Entries supplied below:

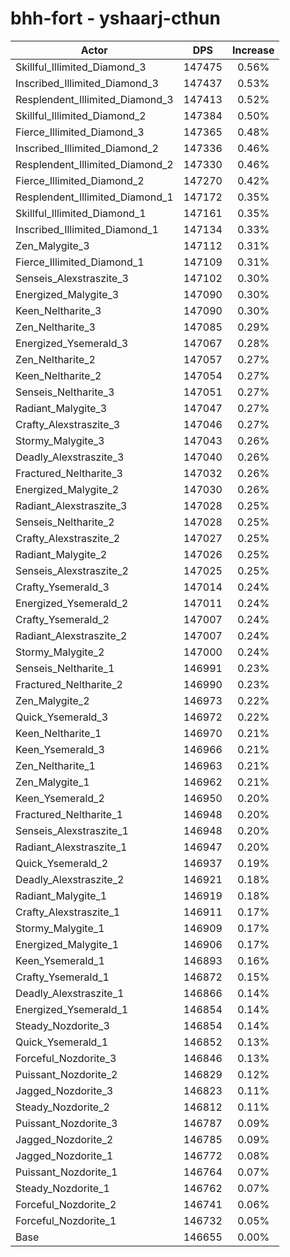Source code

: # bhh-fort - yshaarj-cthun
| Actor | DPS | Increase |
|---|:---:|:---:|
|Skillful_Illimited_Diamond_3|147475|0.56%|
|Inscribed_Illimited_Diamond_3|147437|0.53%|
|Resplendent_Illimited_Diamond_3|147413|0.52%|
|Skillful_Illimited_Diamond_2|147384|0.50%|
|Fierce_Illimited_Diamond_3|147365|0.48%|
|Inscribed_Illimited_Diamond_2|147336|0.46%|
|Resplendent_Illimited_Diamond_2|147330|0.46%|
|Fierce_Illimited_Diamond_2|147270|0.42%|
|Resplendent_Illimited_Diamond_1|147172|0.35%|
|Skillful_Illimited_Diamond_1|147161|0.35%|
|Inscribed_Illimited_Diamond_1|147134|0.33%|
|Zen_Malygite_3|147112|0.31%|
|Fierce_Illimited_Diamond_1|147109|0.31%|
|Senseis_Alexstraszite_3|147102|0.30%|
|Energized_Malygite_3|147090|0.30%|
|Keen_Neltharite_3|147090|0.30%|
|Zen_Neltharite_3|147085|0.29%|
|Energized_Ysemerald_3|147067|0.28%|
|Zen_Neltharite_2|147057|0.27%|
|Keen_Neltharite_2|147054|0.27%|
|Senseis_Neltharite_3|147051|0.27%|
|Radiant_Malygite_3|147047|0.27%|
|Crafty_Alexstraszite_3|147046|0.27%|
|Stormy_Malygite_3|147043|0.26%|
|Deadly_Alexstraszite_3|147040|0.26%|
|Fractured_Neltharite_3|147032|0.26%|
|Energized_Malygite_2|147030|0.26%|
|Radiant_Alexstraszite_3|147028|0.25%|
|Senseis_Neltharite_2|147028|0.25%|
|Crafty_Alexstraszite_2|147027|0.25%|
|Radiant_Malygite_2|147026|0.25%|
|Senseis_Alexstraszite_2|147025|0.25%|
|Crafty_Ysemerald_3|147014|0.24%|
|Energized_Ysemerald_2|147011|0.24%|
|Crafty_Ysemerald_2|147007|0.24%|
|Radiant_Alexstraszite_2|147007|0.24%|
|Stormy_Malygite_2|147000|0.24%|
|Senseis_Neltharite_1|146991|0.23%|
|Fractured_Neltharite_2|146990|0.23%|
|Zen_Malygite_2|146973|0.22%|
|Quick_Ysemerald_3|146972|0.22%|
|Keen_Neltharite_1|146970|0.21%|
|Keen_Ysemerald_3|146966|0.21%|
|Zen_Neltharite_1|146963|0.21%|
|Zen_Malygite_1|146962|0.21%|
|Keen_Ysemerald_2|146950|0.20%|
|Fractured_Neltharite_1|146948|0.20%|
|Senseis_Alexstraszite_1|146948|0.20%|
|Radiant_Alexstraszite_1|146947|0.20%|
|Quick_Ysemerald_2|146937|0.19%|
|Deadly_Alexstraszite_2|146921|0.18%|
|Radiant_Malygite_1|146919|0.18%|
|Crafty_Alexstraszite_1|146911|0.17%|
|Stormy_Malygite_1|146909|0.17%|
|Energized_Malygite_1|146906|0.17%|
|Keen_Ysemerald_1|146893|0.16%|
|Crafty_Ysemerald_1|146872|0.15%|
|Deadly_Alexstraszite_1|146866|0.14%|
|Energized_Ysemerald_1|146854|0.14%|
|Steady_Nozdorite_3|146854|0.14%|
|Quick_Ysemerald_1|146852|0.13%|
|Forceful_Nozdorite_3|146846|0.13%|
|Puissant_Nozdorite_2|146829|0.12%|
|Jagged_Nozdorite_3|146823|0.11%|
|Steady_Nozdorite_2|146812|0.11%|
|Puissant_Nozdorite_3|146787|0.09%|
|Jagged_Nozdorite_2|146785|0.09%|
|Jagged_Nozdorite_1|146772|0.08%|
|Puissant_Nozdorite_1|146764|0.07%|
|Steady_Nozdorite_1|146762|0.07%|
|Forceful_Nozdorite_2|146741|0.06%|
|Forceful_Nozdorite_1|146732|0.05%|
|Base|146655|0.00%|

End of Entries supplied.

### Problem to solve
With the pictures left out, return all the material above exactly.

### Solution
Source code

: # bhh-fort - yshaarj-cthun
| Actor | DPS | Increase |
|---|:---:|:---:|
|Skillful_Illimited_Diamond_3|147475|0.56%|
|Inscribed_Illimited_Diamond_3|147437|0.53%|
|Resplendent_Illimited_Diamond_3|147413|0.52%|
|Skillful_Illimited_Diamond_2|147384|0.50%|
|Fierce_Illimited_Diamond_3|147365|0.48%|
|Inscribed_Illimited_Diamond_2|147336|0.46%|
|Resplendent_Illimited_Diamond_2|147330|0.46%|
|Fierce_Illimited_Diamond_2|147270|0.42%|
|Resplendent_Illimited_Diamond_1|147172|0.35%|
|Skillful_Illimited_Diamond_1|147161|0.35%|
|Inscribed_Illimited_Diamond_1|147134|0.33%|
|Zen_Malygite_3|147112|0.31%|
|Fierce_Illimited_Diamond_1|147109|0.31%|
|Senseis_Alexstraszite_3|147102|0.30%|
|Energized_Malygite_3|147090|0.30%|
|Keen_Neltharite_3|147090|0.30%|
|Zen_Neltharite_3|147085|0.29%|
|Energized_Ysemerald_3|147067|0.28%|
|Zen_Neltharite_2|147057|0.27%|
|Keen_Neltharite_2|147054|0.27%|
|Senseis_Neltharite_3|147051|0.27%|
|Radiant_Malygite_3|147047|0.27%|
|Crafty_Alexstraszite_3|147046|0.27%|
|Stormy_Malygite_3|147043|0.26%|
|Deadly_Alexstraszite_3|147040|0.26%|
|Fractured_Neltharite_3|147032|0.26%|
|Energized_Malygite_2|147030|0.26%|
|Radiant_Alexstraszite_3|147028|0.25%|
|Senseis_Neltharite_2|147028|0.25%|
|Crafty_Alexstraszite_2|147027|0.25%|
|Radiant_Malygite_2|147026|0.25%|
|Senseis_Alexstraszite_2|147025|0.25%|
|Crafty_Ysemerald_3|147014|0.24%|
|Energized_Ysemerald_2|147011|0.24%|
|Crafty_Ysemerald_2|147007|0.24%|
|Radiant_Alexstraszite_2|147007|0.24%|
|Stormy_Malygite_2|147000|0.24%|
|Senseis_Neltharite_1|146991|0.23%|
|Fractured_Neltharite_2|146990|0.23%|
|Zen_Malygite_2|146973|0.22%|
|Quick_Ysemerald_3|146972|0.22%|
|Keen_Neltharite_1|146970|0.21%|
|Keen_Ysemerald_3|146966|0.21%|
|Zen_Neltharite_1|146963|0.21%|
|Zen_Malygite_1|146962|0.21%|
|Keen_Ysemerald_2|146950|0.20%|
|Fractured_Neltharite_1|146948|0.20%|
|Senseis_Alexstraszite_1|146948|0.20%|
|Radiant_Alexstraszite_1|146947|0.20%|
|Quick_Ysemerald_2|146937|0.19%|
|Deadly_Alexstraszite_2|146921|0.18%|
|Radiant_Malygite_1|146919|0.18%|
|Crafty_Alexstraszite_1|146911|0.17%|
|Stormy_Malygite_1|146909|0.17%|
|Energized_Malygite_1|146906|0.17%|
|Keen_Ysemerald_1|146893|0.16%|
|Crafty_Ysemerald_1|146872|0.15%|
|Deadly_Alexstraszite_1|146866|0.14%|
|Energized_Ysemerald_1|146854|0.14%|
|Steady_Nozdorite_3|146854|0.14%|
|Quick_Ysemerald_1|146852|0.13%|
|Forceful_Nozdorite_3|146846|0.13%|
|Puissant_Nozdorite_2|146829|0.12%|
|Jagged_Nozdorite_3|146823|0.11%|
|Steady_Nozdorite_2|146812|0.11%|
|Puissant_Nozdorite_3|146787|0.09%|
|Jagged_Nozdorite_2|146785|0.09%|
|Jagged_Nozdorite_1|146772|0.08%|
|Puissant_Nozdorite_1|146764|0.07%|
|Steady_Nozdorite_1|146762|0.07%|
|Forceful_Nozdorite_2|146741|0.06%|
|Forceful_Nozdorite_1|146732|0.05%|
|Base|146655|0.00%|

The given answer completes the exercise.